ザ・クロマニヨンズによる6カ月連続シングルリリースプロジェクト「SIX KICKS ROCK&ROLL」が始動。第1弾となるニューシングル「ドライブ GO!」が8月25日にCDとアナログ盤でリリースされた。

2021年7月23日より“出現”15周年イヤーに突入したザ・クロマニヨンズ。「SIX KICKS ROCK&ROLL」は、すべてそろえるとアルバムになるシングルを6カ月連続で発売するというバンド史上初の試みで、第1弾シングルのアナログ盤には6枚のシングルを収納できるBOXが付属している。

音楽ナタリーでは、このプロジェクトに連動した特集「SIX TALKS ROCK&ROLL」を6カ月連続で展開。音楽ライター・小野島大による各シングルのレビューに加えて、ザ・クロマニヨンズにまつわる人物へのインタビューを毎月掲載する。第1弾にはバンドのフロントマン・甲本ヒロト(Vo)が登場。異例の試みの意図を聞きつつ、コロナ禍で以前のように活動できない今の思いを語ってもらった。

取材・文 / 大山卓也撮影 / 森好弘

ザ・クロマニヨンズ「ドライブ GO!」ジャケット

第1弾シングル「ドライブ GO!」レビュー小野島大

イントロ一発でザ・クロマニヨンズとわかる。閃光のようなギターリフ、性急なビート、そしてヒロトの力強いボーカル。「ドライブ GO!」は、一見何の変哲もないシンプルでオーソドックスなロックンロールなのに、ザ・クロマニヨンズ以外ありえない個性が漲っている。「突っ走れ」「ぶっ飛ばせ」を繰り返すだけのリリックがまた最高だ。こんな簡潔な歌詞なのに、「古い地図にはない 新しい道だ」のひと言で、彼らのアティチュードを鮮やかに示している。きっちり3分で終わる潔さにもシビれる。この短い時間にヒロトのブルースハープまで聴ける。ロックンロールのエッセンスが見事に凝縮している。

カップリングの「千円ボウズ」もまた、楽曲のあちこちに「ザ・クロマニヨンズ」というサインが書き込まれているような痛快な曲だ。“「千円ボウズ」ってどういう意味だ?”“なぜ「千円くれ」なんだ?”なんて考えてはいけない。「梅は咲いたか 桜はまだか」という小唄の1フレーズから展開していく言葉の連なりの気持ちよさ、小気味よさにただ身を任せればいい。ライブで観客全員が「千円! 千円!」と大合唱する図が目に浮かぶようではないか。これぞザ・クロマニヨンズである。
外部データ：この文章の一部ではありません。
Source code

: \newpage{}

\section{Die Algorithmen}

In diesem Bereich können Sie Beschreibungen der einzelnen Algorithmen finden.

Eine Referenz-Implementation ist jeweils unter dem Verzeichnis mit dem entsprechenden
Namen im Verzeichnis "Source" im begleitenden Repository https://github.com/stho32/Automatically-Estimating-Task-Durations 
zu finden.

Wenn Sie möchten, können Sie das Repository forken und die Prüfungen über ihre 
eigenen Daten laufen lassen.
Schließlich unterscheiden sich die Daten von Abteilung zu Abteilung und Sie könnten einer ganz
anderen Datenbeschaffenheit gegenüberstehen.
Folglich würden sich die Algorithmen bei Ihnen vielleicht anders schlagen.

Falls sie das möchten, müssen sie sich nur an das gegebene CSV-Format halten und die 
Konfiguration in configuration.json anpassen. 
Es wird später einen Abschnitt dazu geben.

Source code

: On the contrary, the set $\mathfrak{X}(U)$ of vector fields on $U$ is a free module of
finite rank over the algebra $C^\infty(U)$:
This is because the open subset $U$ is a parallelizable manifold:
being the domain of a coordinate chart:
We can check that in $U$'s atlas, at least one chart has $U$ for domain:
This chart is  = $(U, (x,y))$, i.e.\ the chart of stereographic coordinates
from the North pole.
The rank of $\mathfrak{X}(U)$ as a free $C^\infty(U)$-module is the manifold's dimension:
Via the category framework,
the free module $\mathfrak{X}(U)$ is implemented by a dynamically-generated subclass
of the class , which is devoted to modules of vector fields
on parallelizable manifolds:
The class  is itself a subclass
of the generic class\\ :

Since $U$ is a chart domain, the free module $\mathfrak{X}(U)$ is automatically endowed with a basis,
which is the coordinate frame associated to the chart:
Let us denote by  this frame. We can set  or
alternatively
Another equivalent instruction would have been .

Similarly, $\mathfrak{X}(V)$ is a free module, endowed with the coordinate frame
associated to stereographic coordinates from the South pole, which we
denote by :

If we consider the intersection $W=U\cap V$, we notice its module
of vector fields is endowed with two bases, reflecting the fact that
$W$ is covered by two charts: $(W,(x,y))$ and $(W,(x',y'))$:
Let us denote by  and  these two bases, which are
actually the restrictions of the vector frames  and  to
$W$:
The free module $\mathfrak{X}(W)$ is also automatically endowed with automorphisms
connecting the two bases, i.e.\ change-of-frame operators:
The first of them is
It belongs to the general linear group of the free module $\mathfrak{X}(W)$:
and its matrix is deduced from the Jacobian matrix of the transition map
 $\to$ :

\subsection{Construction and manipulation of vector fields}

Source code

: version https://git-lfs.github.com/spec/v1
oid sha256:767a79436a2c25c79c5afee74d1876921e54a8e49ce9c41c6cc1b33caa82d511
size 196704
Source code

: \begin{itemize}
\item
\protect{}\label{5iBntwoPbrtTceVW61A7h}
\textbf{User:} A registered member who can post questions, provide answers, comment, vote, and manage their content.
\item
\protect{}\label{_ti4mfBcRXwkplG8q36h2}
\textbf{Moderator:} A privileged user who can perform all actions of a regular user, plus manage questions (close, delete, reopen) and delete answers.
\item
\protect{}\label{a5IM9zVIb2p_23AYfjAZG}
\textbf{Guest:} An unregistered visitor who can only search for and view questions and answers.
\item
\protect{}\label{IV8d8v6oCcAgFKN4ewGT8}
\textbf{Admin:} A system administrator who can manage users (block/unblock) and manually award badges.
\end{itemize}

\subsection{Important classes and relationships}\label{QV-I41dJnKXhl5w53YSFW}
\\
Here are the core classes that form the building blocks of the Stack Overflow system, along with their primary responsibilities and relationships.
6カ月連続でシングルをリリースする「SIX KICKS ROCK&ROLL」の第1弾。このまま最後まで「突っ走れ」「ぶっ飛ばせ」だ。

甲本ヒロトインタビュー

シングル用に作った曲はない

──6カ月連続でシングルをリリースするというアイデアはどこから生まれたんですか?

甲本ヒロト

アイデアというか、僕らはできた曲をレコーディングして発表するだけなんで、そこはいつもと変わりないんです。ただ例年だったらライブ三昧の日々だけど今年はポッカリ空いた時期ができたから、じゃあ発表の仕方を工夫してみようかということになって。

──じゃあレコーディングはいつもと変わらず?

そうです。毎年6月には全曲できあがっていて、その年の秋とか冬に発売するんだけど、今年はそれを夏から出しちゃえっていうだけ。
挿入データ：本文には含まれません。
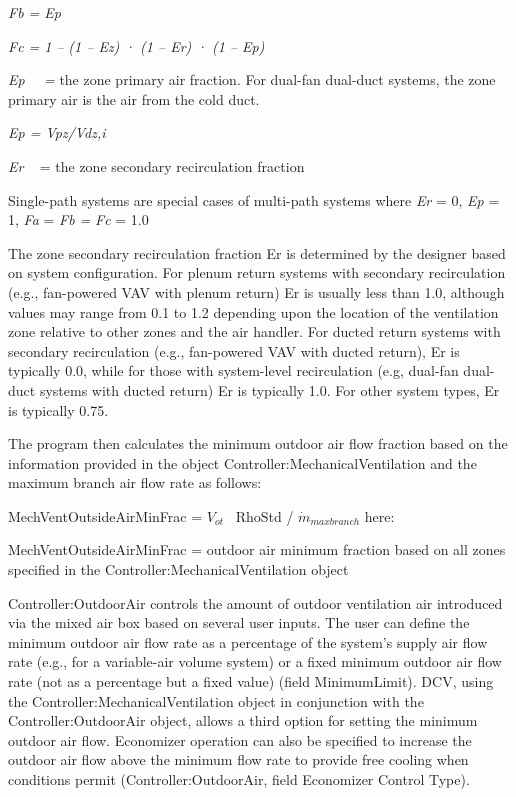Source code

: \emph{Fb = Ep}

\emph{Fc = 1 --} \emph{(1 -- Ez) · (1 -- Er) · (1 -- Ep)}

\emph{Ep~~ =} the zone primary air fraction. For dual-fan dual-duct systems, the zone primary air is the air from the cold duct.

\emph{Ep = Vpz/Vdz,i}

\emph{Er} ~ = the zone secondary recirculation fraction

Single-path systems are special cases of multi-path systems where \emph{Er} = 0, \emph{Ep} = 1, \emph{Fa} = \emph{Fb =} \emph{Fc} = 1.0

The zone secondary recirculation fraction Er is determined by the designer based on system configuration. For plenum return systems with secondary recirculation (e.g., fan-powered VAV with plenum return) Er is usually less than 1.0, although values may range from 0.1 to 1.2 depending upon the location of the ventilation zone relative to other zones and the air handler. For ducted return systems with secondary recirculation (e.g., fan-powered VAV with ducted return), Er is typically 0.0, while for those with system-level recirculation (e.g, dual-fan dual-duct systems with ducted return) Er is typically 1.0. For other system types, Er is typically 0.75.

The program then calculates the minimum outdoor air flow fraction based on the information provided in the object Controller:MechanicalVentilation and the maximum branch air flow rate as follows:

MechVentOutsideAirMinFrac = \({V_{ot}}\) ~RhoStd / \(\dot m{_{maxbranch}}\) here:

MechVentOutsideAirMinFrac = outdoor air minimum fraction based on all zones specified in the Controller:MechanicalVentilation object

Controller:OutdoorAir controls the amount of outdoor ventilation air introduced via the mixed air box based on several user inputs. The user can define the minimum outdoor air flow rate as a percentage of the system's supply air flow rate (e.g., for a variable-air volume system) or a fixed minimum outdoor air flow rate (not as a percentage but a fixed value) (field MinimumLimit). DCV, using the Controller:MechanicalVentilation object in conjunction with the Controller:OutdoorAir object, allows a third option for setting the minimum outdoor air flow. Economizer operation can also be specified to increase the outdoor air flow above the minimum flow rate to provide free cooling when conditions permit (Controller:OutdoorAir, field Economizer Control Type).

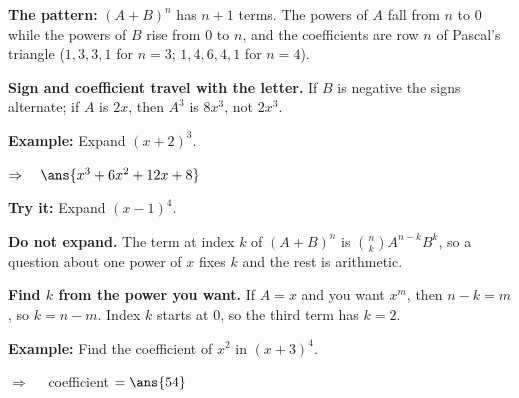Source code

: \documentclass[12pt]{article}
\begin{document}


\begin{formulabox}
\textbf{The pattern:} $(A + B)^n$ has $n + 1$ terms. The powers of $A$ fall from $n$ to $0$
while the powers of $B$ rise from $0$ to $n$, and the coefficients are row $n$ of Pascal's
triangle ($1, 3, 3, 1$ for $n = 3$; $1, 4, 6, 4, 1$ for $n = 4$).\par
\textbf{Sign and coefficient travel with the letter.} If $B$ is negative the signs alternate;
if $A$ is $2x$, then $A^3$ is $8x^3$, not $2x^3$.
\end{formulabox}

\begin{examplebox}
\textbf{Example:} \quad Expand $(x + 2)^3$.

$\Rightarrow\quad \ans{x^3 + 6x^2 + 12x + 8}$
\end{examplebox}

\begin{tryitbox}
\textbf{Try it:} \quad Expand $(x - 1)^4$.\\[2pt]
\end{tryitbox}


\begin{formulabox}
\textbf{Do not expand.} The term at index $k$ of $(A + B)^n$ is $\binom{n}{k}A^{n-k}B^{k}$,
so a question about one power of $x$ fixes $k$ and the rest is arithmetic.\par
\textbf{Find $k$ from the power you want.} If $A = x$ and you want $x^{m}$, then
$n - k = m$, so $k = n - m$. Index $k$ starts at $0$, so the third term has $k = 2$.
\end{formulabox}

\begin{examplebox}
\textbf{Example:} \quad Find the coefficient of $x^2$ in $(x + 3)^4$.

$\Rightarrow\quad$ coefficient $= \ans{54}$
\end{examplebox}
\end{document}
──でもアルバムを1枚出すのとシングルを6枚出すのはやはり違いますよね。いわゆるシングルらしさみたいなものは意識しましたか?

そういうのはないよ。

──あ、ないんですね。

だって曲を作るときに「これはシングル用」とか思って作るわけじゃないもん。全部できてから「ラジオでかけてもらう曲どれにする?」みたいな感じで決めるだけ。どれでもいいんだ。それに“シングルっぽい曲”ってのも考えたらちょっとおかしな話でさ。そんな基準はないんです。もしもシングルっぽいっていう言葉が、さらっと聴けてなんとなくとっつきやすいもの、という意味で使われているなら、なんかつまらないです。

──曲の良し悪しとはまた別の話ですもんね。

そうそう、そういうことなんです。どの曲もそうだけど、アルバム用に作った曲もないしシングル用に作った曲もないんです。ただ日々できる曲を並列でポンと並べて1枚のアルバムにするだけ。その中からたまたまシングルカットした曲があるだけ。そこはずっと変わんないです。シングル曲が代表曲ってわけでもないしね。

甲本ヒロト
甲本ヒロト

アルバムの曲順の決め方

──第1弾としてリリースした「ドライブ GO!」「千円ボウズ」の2曲はCD盤のアルバムでは1曲目と2曲目になるんですか?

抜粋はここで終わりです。